BEGIN

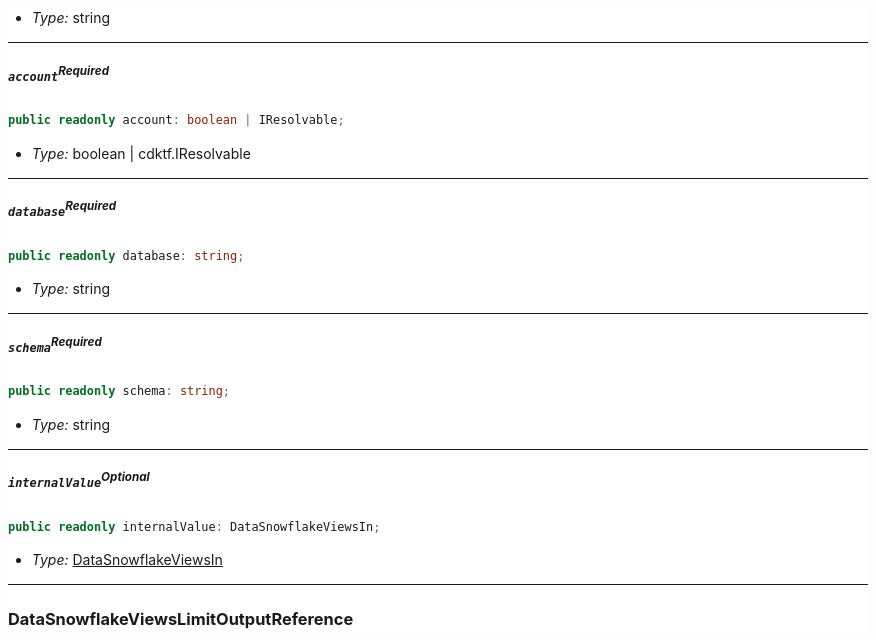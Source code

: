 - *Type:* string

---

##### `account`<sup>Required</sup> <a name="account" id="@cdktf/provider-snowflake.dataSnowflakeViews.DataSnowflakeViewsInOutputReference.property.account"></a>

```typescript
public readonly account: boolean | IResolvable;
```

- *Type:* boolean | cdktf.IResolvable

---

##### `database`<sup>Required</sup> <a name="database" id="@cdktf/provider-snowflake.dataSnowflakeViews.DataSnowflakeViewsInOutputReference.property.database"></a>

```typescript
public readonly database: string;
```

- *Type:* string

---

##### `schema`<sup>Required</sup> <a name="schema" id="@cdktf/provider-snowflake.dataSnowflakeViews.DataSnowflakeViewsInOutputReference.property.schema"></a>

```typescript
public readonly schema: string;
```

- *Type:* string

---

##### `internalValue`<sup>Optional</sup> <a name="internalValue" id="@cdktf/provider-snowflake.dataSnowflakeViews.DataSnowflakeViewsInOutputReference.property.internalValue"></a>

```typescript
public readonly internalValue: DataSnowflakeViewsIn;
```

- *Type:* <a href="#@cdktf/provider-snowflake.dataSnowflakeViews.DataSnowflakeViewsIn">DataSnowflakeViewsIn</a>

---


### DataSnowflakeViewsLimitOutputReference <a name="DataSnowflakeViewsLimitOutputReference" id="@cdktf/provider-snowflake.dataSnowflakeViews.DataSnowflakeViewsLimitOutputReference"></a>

END
BEGIN

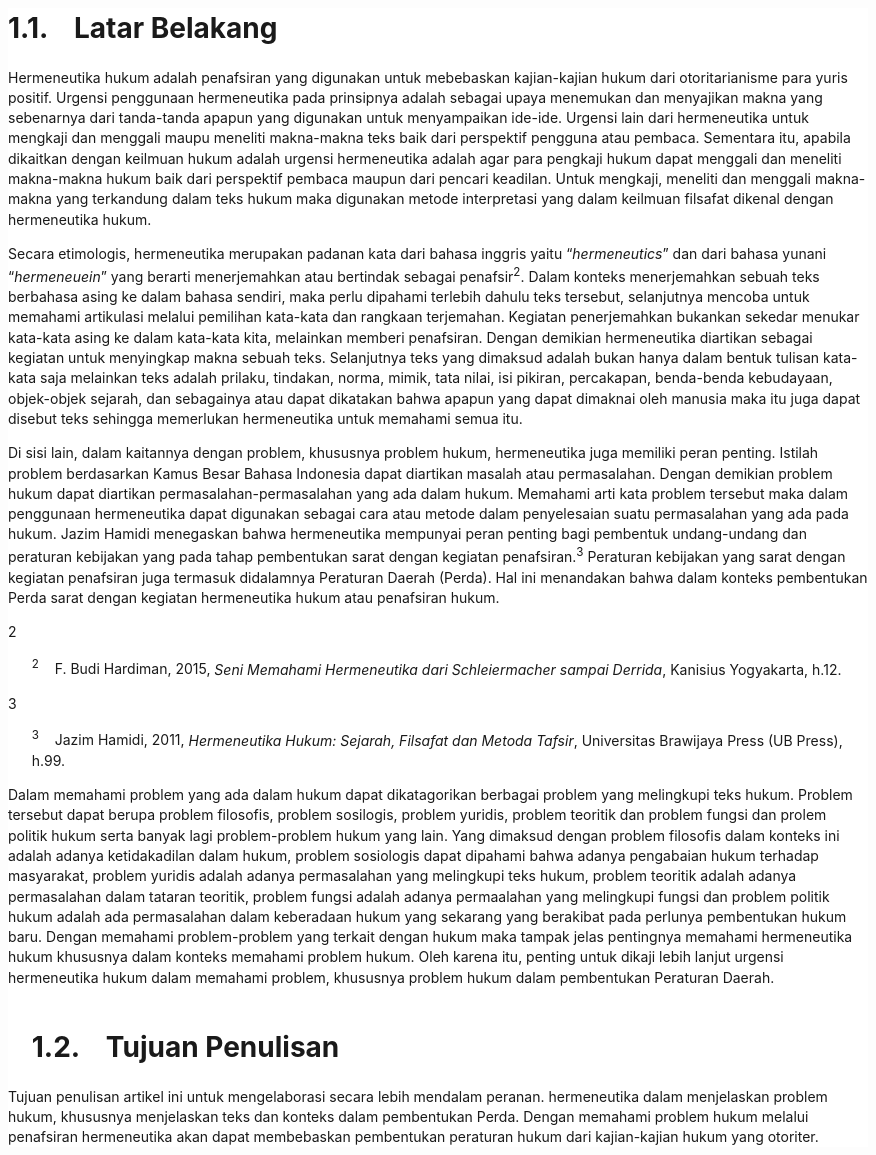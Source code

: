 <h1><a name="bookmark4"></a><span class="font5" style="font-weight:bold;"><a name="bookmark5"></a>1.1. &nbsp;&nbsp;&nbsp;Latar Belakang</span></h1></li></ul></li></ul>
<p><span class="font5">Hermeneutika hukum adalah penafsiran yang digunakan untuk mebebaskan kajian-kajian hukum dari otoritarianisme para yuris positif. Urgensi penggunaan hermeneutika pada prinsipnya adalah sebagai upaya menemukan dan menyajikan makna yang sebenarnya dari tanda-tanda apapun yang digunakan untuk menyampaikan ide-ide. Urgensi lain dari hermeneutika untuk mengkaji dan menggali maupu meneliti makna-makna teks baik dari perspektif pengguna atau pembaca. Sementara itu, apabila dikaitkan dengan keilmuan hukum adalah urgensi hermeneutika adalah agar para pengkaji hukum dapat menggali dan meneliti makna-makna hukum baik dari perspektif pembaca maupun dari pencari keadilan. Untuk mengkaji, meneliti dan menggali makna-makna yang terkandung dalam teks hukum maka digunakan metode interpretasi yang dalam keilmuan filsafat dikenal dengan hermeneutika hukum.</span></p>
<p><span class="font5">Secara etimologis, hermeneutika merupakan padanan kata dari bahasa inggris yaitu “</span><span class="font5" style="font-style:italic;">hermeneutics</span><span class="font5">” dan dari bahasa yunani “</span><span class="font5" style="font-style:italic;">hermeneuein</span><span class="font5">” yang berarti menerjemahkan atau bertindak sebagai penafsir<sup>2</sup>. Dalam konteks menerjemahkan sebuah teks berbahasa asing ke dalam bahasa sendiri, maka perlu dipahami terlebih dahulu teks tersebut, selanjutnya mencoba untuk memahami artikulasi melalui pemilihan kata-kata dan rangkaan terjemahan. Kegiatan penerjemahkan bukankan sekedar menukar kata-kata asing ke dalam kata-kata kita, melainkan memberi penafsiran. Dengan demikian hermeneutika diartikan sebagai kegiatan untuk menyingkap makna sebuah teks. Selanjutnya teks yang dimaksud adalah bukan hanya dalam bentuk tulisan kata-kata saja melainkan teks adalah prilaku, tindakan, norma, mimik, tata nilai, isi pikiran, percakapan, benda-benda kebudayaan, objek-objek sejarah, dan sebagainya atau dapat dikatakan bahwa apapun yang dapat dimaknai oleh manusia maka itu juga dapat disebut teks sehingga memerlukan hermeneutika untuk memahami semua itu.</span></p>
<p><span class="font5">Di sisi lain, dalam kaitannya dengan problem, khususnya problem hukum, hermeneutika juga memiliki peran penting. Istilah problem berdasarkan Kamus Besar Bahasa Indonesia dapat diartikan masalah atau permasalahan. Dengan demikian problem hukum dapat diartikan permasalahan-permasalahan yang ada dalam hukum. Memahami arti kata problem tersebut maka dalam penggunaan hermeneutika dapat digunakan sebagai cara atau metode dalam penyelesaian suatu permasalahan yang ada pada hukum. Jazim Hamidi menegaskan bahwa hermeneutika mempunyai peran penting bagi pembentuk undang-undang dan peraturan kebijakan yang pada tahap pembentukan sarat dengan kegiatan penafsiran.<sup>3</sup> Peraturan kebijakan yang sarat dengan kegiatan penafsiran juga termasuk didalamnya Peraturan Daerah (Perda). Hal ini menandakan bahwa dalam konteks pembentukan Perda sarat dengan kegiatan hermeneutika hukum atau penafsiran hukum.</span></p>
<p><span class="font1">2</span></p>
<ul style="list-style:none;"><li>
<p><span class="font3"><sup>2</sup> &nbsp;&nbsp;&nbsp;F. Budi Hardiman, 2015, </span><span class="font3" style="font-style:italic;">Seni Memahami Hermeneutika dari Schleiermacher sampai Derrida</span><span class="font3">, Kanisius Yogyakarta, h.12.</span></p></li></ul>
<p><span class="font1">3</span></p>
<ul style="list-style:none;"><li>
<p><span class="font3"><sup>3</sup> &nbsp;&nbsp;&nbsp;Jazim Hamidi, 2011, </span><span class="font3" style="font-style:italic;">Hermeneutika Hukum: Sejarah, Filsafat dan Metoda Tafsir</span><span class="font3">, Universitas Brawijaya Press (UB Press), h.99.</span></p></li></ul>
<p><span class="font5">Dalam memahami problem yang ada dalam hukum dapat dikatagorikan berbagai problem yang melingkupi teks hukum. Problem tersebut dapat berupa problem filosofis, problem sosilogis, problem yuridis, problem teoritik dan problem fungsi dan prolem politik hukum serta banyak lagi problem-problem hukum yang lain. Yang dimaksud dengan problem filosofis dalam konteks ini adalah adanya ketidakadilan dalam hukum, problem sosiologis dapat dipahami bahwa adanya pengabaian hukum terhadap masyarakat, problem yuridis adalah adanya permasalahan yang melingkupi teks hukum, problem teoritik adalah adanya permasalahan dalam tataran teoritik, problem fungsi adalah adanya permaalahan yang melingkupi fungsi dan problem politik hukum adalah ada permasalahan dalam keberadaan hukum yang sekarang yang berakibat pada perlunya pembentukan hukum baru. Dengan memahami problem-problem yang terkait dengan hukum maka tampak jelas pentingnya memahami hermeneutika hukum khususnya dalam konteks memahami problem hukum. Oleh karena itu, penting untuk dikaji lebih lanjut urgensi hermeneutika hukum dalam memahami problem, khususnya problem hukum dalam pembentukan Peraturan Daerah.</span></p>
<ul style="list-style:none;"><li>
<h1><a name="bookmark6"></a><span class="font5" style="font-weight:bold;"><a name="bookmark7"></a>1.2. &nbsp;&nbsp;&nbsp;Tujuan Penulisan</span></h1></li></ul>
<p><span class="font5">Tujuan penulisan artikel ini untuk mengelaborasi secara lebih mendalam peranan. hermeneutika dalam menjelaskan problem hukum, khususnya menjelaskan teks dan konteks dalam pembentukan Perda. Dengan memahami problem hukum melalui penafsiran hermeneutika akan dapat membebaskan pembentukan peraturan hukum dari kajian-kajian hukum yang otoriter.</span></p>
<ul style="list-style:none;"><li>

END

Aim of the task:
Beginning at the line above with "Kanisius Yogyakarta, h.12.</span></p></li></ul>" and finishing at the line with "(UB Press), h.99.</span></p></li></ul>", return each line exactly and return nothing else.

Task response:
<p><span class="font3"><sup>2</sup> &nbsp;&nbsp;&nbsp;F. Budi Hardiman, 2015, </span><span class="font3" style="font-style:italic;">Seni Memahami Hermeneutika dari Schleiermacher sampai Derrida</span><span class="font3">, Kanisius Yogyakarta, h.12.</span></p></li></ul>
<p><span class="font1">3</span></p>
<ul style="list-style:none;"><li>
<p><span class="font3"><sup>3</sup> &nbsp;&nbsp;&nbsp;Jazim Hamidi, 2011, </span><span class="font3" style="font-style:italic;">Hermeneutika Hukum: Sejarah, Filsafat dan Metoda Tafsir</span><span class="font3">, Universitas Brawijaya Press (UB Press), h.99.</span></p></li></ul>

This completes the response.